Thursday, August 8, 2019

another quick post..and some upgrades.

I still am on Jury duty, interesting case....all I can say.  Well some doings here at casa de Garabaldi

First off I performed an upgrade on my truck, Amazon had a sale on these things...
The price was $79 and it was wireless from the camera to the monitor.

   I did run a tap from the camera to the rear taillights and tapped into the reverse lights so the camera would come on when the reverse lights came on.   I do have to get some shielding for the connectors, apparently they are picking up interferance sometimes when I use the brakes.  or actually when my son uses the brakes because he is the one driving the truck right now.

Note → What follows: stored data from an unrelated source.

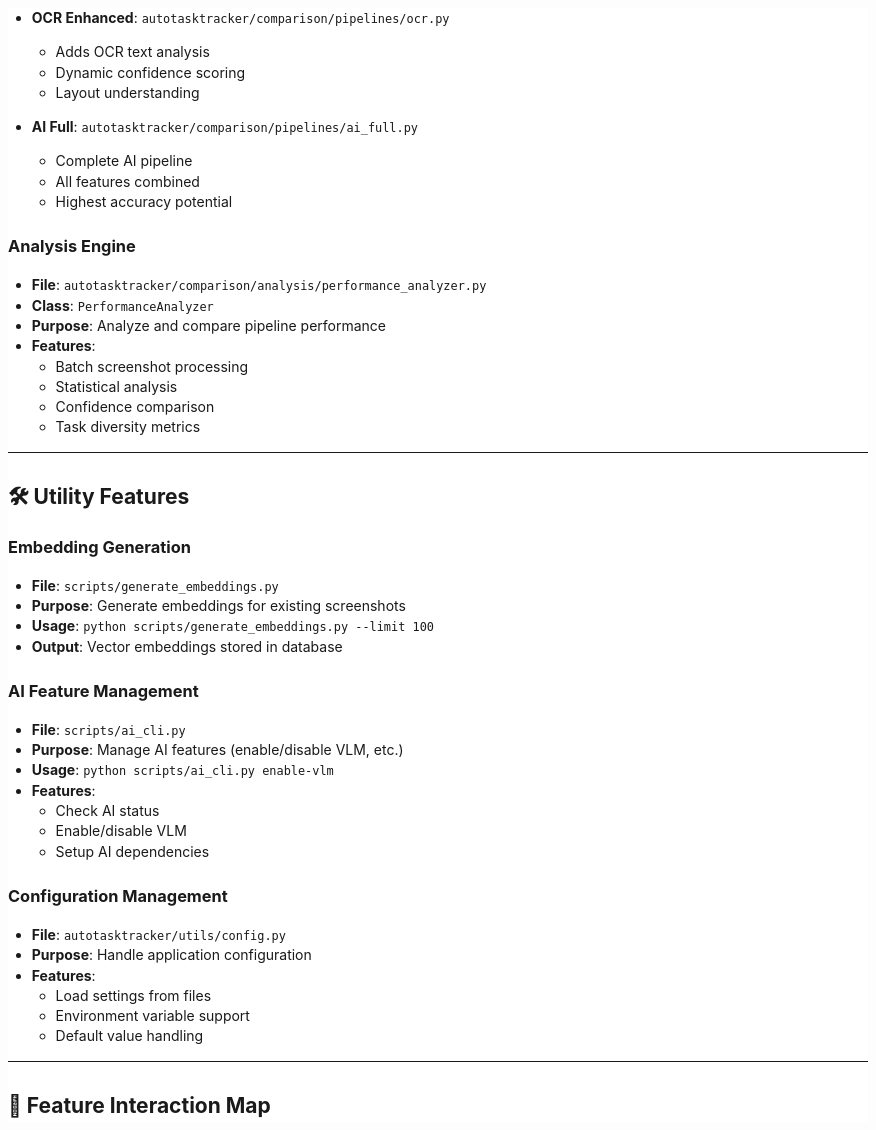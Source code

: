 - **OCR Enhanced**: `autotasktracker/comparison/pipelines/ocr.py`
  - Adds OCR text analysis
  - Dynamic confidence scoring
  - Layout understanding
  
- **AI Full**: `autotasktracker/comparison/pipelines/ai_full.py`
  - Complete AI pipeline
  - All features combined
  - Highest accuracy potential

### **Analysis Engine**
- **File**: `autotasktracker/comparison/analysis/performance_analyzer.py`
- **Class**: `PerformanceAnalyzer`
- **Purpose**: Analyze and compare pipeline performance
- **Features**:
  - Batch screenshot processing
  - Statistical analysis
  - Confidence comparison
  - Task diversity metrics

---

## 🛠️ Utility Features

### **Embedding Generation**
- **File**: `scripts/generate_embeddings.py`
- **Purpose**: Generate embeddings for existing screenshots
- **Usage**: `python scripts/generate_embeddings.py --limit 100`
- **Output**: Vector embeddings stored in database

### **AI Feature Management**
- **File**: `scripts/ai_cli.py`
- **Purpose**: Manage AI features (enable/disable VLM, etc.)
- **Usage**: `python scripts/ai_cli.py enable-vlm`
- **Features**:
  - Check AI status
  - Enable/disable VLM
  - Setup AI dependencies

### **Configuration Management**
- **File**: `autotasktracker/utils/config.py`
- **Purpose**: Handle application configuration
- **Features**:
  - Load settings from files
  - Environment variable support
  - Default value handling

---

## 🔄 Feature Interaction Map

I also ran the power wire behind the headliner to clean up the appearance.  It used the what I call a cigarette lighter plug so I fished that behind the dash.   Note the bracket behind the monitor.
I replaced my Sirius/XM Antenna, the old one was 14 years old and getting BBQed on the roof of the truck played heck with the electronics.  I ran the new one inside the truck and as long as the antenna has a clear view of the sky it will work.   I zip tied the excess slack inside the A piller behind the trim piece along with the excess from the power cord for the monitor.
 This is what the camera looks like on top of the license plate.

I also replaced the ventviser that flew off earlier this year.  I got a "in the channel" version so it should last longer.